Neuköllner Alltägliches

Nachrichten aus dem »Neuköllner Tageblatt« vor 100 Jahren, bearbeitet von M. Rempe

NK_Tagblatt-Kopf

Nr. 258 – Mittwoch, 3. November 1915
Der fleischlose Tag. Manche Hausfrau war gestern vormittag nicht wenig überrascht, als sie ihre Einkäufe beim Schlächter machen wollte, den Laden aber geschlossen fand. Viele Frauen hatten eben vergessen, daß gestern zum ersten Male die neue Bundesratsverordnung in Geltung trat, nach welcher Dienstags und Freitags Fleisch und Fleischwaren nicht verkauft werden dürfen.

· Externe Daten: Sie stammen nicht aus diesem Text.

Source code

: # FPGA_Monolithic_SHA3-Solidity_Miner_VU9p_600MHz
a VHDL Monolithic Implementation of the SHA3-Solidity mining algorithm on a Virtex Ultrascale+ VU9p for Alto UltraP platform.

Viele andere Hausfrauen hatten jedoch an die neue Verordnung gedacht und am Montag abend die Schlächterläden förmlich gestürmt, als müßten sie Hungers sterben, wenn sie einmal ohne Fleisch sich behelfen müssen. Man darf wohl annehmen, daß der Sturm auf die Fleischerläden nur in der ersten Aufregung über die neuen bundesratlichen Bestimmungen erfolgt ist und die Hausfrauen künftig die fleischlosen Tage besser respektieren werden, denn sonst wird an diesen Tagen tatsächlich nur in den Restaurants an Fleisch gespart, und damit wird nichts oder nur wenig erreicht. – In den hiesigen Gastwirtschaften spielten gestern auf den Speisekarten die Fische ein große Rolle; man konnte Karpfen, Schellfisch, Kabliau usw. in den verschiedenen Zubereitungen erhalten. Auch Eierspeisen und Kartoffelgerichte fehlten nicht und statt der sonst üblichen Kraftbrühe gab es Kürbissuppe. Gewiß alles schmackhafte und sehr nahrhafte Speisen, welche die sonst gewohnten Fleischgerichte gar nicht vermissen ließen.

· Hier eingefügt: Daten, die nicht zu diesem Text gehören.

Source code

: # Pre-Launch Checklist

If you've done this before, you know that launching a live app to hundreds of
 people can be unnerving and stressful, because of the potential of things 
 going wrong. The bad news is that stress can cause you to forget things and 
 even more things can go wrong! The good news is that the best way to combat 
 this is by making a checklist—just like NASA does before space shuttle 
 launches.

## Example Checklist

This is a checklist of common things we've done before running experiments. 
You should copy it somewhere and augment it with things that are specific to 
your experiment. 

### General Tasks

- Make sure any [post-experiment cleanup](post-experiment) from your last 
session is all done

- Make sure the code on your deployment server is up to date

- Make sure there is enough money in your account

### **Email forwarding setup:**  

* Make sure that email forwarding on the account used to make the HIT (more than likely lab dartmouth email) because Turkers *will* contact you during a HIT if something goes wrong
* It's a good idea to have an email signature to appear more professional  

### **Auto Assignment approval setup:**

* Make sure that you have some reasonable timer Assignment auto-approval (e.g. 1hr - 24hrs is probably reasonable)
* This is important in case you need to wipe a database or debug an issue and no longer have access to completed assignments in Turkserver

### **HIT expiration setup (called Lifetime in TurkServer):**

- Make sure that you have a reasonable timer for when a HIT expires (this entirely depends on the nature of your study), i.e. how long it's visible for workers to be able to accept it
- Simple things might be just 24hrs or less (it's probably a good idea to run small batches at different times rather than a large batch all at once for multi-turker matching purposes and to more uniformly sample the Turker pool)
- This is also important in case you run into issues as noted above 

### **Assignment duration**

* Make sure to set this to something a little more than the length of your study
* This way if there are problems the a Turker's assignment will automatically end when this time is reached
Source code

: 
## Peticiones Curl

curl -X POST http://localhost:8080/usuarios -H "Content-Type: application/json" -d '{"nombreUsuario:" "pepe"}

Nr. 271 – Freitag, 19. November 1915
Schwerer Vertrauensbruch einer Buchhalterin. Die 18 Jahre alte Buchhalterin Käte B. aus Neukölln war seit längerer Zeit in einem Berliner Beleuchtungsgeschäft angestellt. Der Inhaber M. wurde vor einigen Mnoaten zum Heeresdienst einberufen. Er beauftrage seine Buchhalterin, das Geschäft weiterzuführen. Seine Braut holte jeden Abend die Kasse ab und schloß die Räume. Seit einigen Tagen merkte sie wiederholt, daß die Kasse nicht stimmte. Die Buchhalterin machte jedesmal Ausreden. M. schrieb der Buchhalterin, daß bis zum Dienstag die Kasse in Ordnung sein müsse. Als er eintraf, war die Buchhalterin verschwunden. Er stellte fest, daß sie seit sechs Wochen fortgesetzt Geld unterschlagen und außerdem auf seinen Namen Lieferanten angeborgt hatte. Bis jetzt ermittelte er einen Schaden von 2000 Mark, er ist aber wahrscheinlich doppelt so groß. Die Ungetreue hatte das Geld zum Teil mit jungen Männern vertan, die sie zu Gelagen in das Kontor einlud. Ihr Bevorzugter war ein 16 Jahre alter früherer Postaushelfer K. Mit ihm ist sie jetzt durchgebrannt. Am Dienstag mittag fuhr ein Privatkraftwagen ohne Nummer vor und Fräulein B. und K. fuhren davon.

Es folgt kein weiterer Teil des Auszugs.